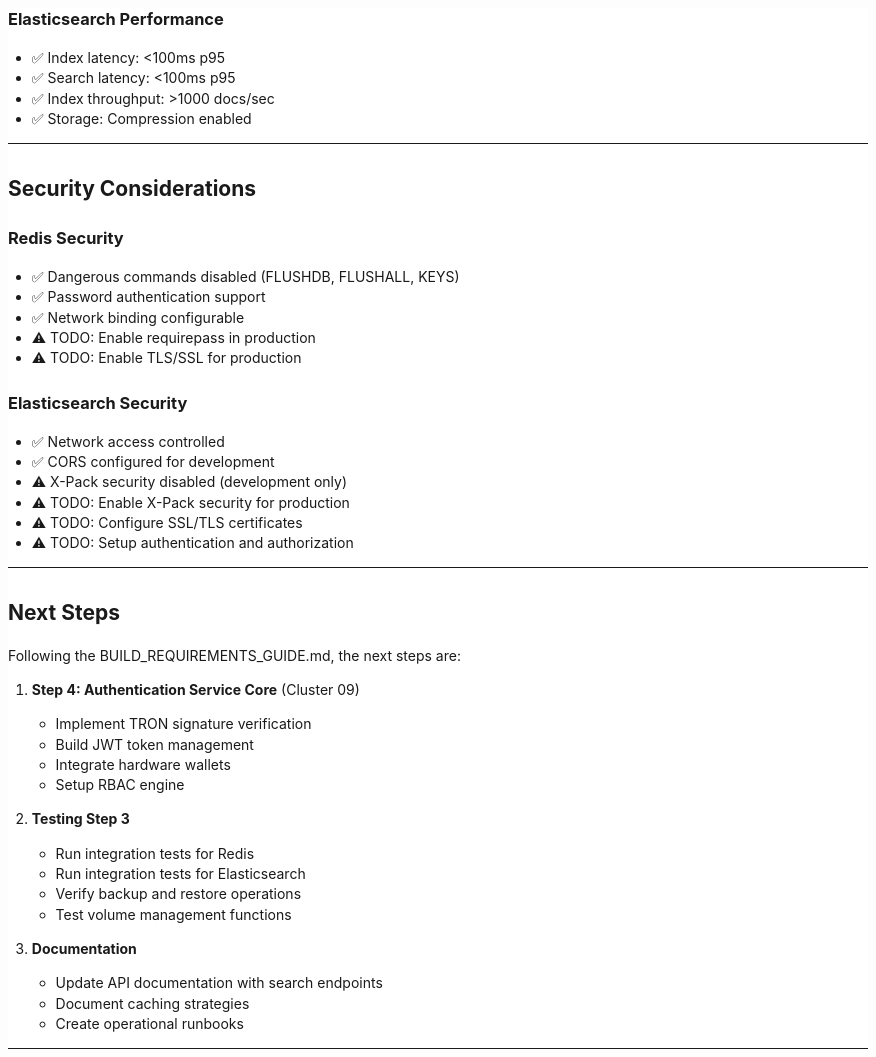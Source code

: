 ### Elasticsearch Performance

- ✅ Index latency: <100ms p95
- ✅ Search latency: <100ms p95
- ✅ Index throughput: >1000 docs/sec
- ✅ Storage: Compression enabled

---

## Security Considerations

### Redis Security

- ✅ Dangerous commands disabled (FLUSHDB, FLUSHALL, KEYS)
- ✅ Password authentication support
- ✅ Network binding configurable
- ⚠️ TODO: Enable requirepass in production
- ⚠️ TODO: Enable TLS/SSL for production

### Elasticsearch Security

- ✅ Network access controlled
- ✅ CORS configured for development
- ⚠️ X-Pack security disabled (development only)
- ⚠️ TODO: Enable X-Pack security for production
- ⚠️ TODO: Configure SSL/TLS certificates
- ⚠️ TODO: Setup authentication and authorization

---

## Next Steps

Following the BUILD_REQUIREMENTS_GUIDE.md, the next steps are:

1. **Step 4: Authentication Service Core** (Cluster 09)
   - Implement TRON signature verification
   - Build JWT token management
   - Integrate hardware wallets
   - Setup RBAC engine

2. **Testing Step 3**
   - Run integration tests for Redis
   - Run integration tests for Elasticsearch
   - Verify backup and restore operations
   - Test volume management functions

3. **Documentation**
   - Update API documentation with search endpoints
   - Document caching strategies
   - Create operational runbooks

---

┄┄┄┄┄┄

Task statement →
Show each line of the records above containing "disabled".

Answer for the task →
- ✅ Dangerous commands disabled (FLUSHDB, FLUSHALL, KEYS)
- ⚠️ X-Pack security disabled (development only)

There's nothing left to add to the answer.